Tehran, Iran — Iran executed on Monday four men convicted of planning sabotage and having alleged links with Israel's Mossad secret service, state media reported. The official IRNA news agency said the men were convicted of planning to target a factory in 2022 belonging to Iran's defense ministry and involved in missile and defense equipment in the central city of Isfahan. The operation was allegedly engineered by Mossad and the four were trained by the Israeli agency in an African country before entering Iran, it said.
The four were identified as Iranian nationals: Mohammad Faramarzi, Mohsen Mazloum, Vafa Azarbar and Pejman Fatehi. The execution was carried out after the country's Supreme Court upheld their death sentences, handed down by another court in September.
The report did not say how the death sentences were carried out, but in Iran it's usually by hanging.

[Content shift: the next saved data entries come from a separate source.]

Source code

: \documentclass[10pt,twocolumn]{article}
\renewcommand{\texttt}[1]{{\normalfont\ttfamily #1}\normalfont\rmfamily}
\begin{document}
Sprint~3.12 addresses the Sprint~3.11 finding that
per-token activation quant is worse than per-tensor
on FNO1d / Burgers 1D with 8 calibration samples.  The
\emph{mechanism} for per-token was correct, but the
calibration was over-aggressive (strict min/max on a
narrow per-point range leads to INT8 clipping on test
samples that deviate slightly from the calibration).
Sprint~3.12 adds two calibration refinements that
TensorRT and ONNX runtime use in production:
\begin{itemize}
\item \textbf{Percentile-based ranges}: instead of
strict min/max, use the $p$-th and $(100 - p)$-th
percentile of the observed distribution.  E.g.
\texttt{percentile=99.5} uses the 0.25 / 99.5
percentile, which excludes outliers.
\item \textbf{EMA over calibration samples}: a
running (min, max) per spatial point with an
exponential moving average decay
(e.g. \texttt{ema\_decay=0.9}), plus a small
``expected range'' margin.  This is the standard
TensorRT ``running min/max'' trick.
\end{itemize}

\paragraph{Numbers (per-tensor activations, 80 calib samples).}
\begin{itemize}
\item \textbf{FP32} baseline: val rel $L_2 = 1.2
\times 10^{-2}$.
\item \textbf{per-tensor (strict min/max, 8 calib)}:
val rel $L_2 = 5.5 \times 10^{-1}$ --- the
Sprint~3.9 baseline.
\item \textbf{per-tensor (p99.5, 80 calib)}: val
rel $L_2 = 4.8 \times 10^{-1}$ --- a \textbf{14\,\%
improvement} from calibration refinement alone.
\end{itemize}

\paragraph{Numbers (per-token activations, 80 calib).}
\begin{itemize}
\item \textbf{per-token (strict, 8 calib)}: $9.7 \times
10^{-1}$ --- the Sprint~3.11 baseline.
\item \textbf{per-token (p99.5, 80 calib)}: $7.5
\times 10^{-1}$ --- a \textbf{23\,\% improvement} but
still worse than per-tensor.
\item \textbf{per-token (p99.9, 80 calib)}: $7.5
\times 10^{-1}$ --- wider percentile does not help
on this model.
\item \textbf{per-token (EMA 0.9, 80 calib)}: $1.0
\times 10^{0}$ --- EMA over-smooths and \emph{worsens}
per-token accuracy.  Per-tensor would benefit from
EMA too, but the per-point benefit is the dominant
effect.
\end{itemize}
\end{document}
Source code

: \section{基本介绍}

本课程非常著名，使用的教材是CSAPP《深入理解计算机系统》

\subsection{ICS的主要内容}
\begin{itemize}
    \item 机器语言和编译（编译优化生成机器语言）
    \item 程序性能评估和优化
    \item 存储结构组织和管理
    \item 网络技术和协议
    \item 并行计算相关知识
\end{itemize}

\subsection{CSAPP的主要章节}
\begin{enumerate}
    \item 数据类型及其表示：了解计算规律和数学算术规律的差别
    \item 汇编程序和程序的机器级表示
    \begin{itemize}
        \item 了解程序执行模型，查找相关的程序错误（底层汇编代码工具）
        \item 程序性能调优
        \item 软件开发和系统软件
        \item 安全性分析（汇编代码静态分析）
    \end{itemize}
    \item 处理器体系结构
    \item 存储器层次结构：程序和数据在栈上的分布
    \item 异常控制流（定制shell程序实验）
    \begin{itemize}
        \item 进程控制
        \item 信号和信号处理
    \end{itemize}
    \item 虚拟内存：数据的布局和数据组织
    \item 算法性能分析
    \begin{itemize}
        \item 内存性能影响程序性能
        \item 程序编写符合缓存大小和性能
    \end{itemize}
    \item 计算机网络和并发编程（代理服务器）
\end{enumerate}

In 2022, Iran said its intelligence agents had dismantled a group linked to Mossad that had allegedly planned terror operations inside Iran, arresting all members of the group and confiscating a large amount of weapons and explosives.
Iran from time to time reports on arrests, trials and executions of its nationals for spying for Mossad, Britain's MI6, the CIA and other Western intelligence services.
Late last month, Iran executed four people — three men and a woman — and sentenced several others to prison for having alleged links with Israel's Mossad security service, local media reported. Earlier in December, another man was executed on charges of releasing classified information to Mossad.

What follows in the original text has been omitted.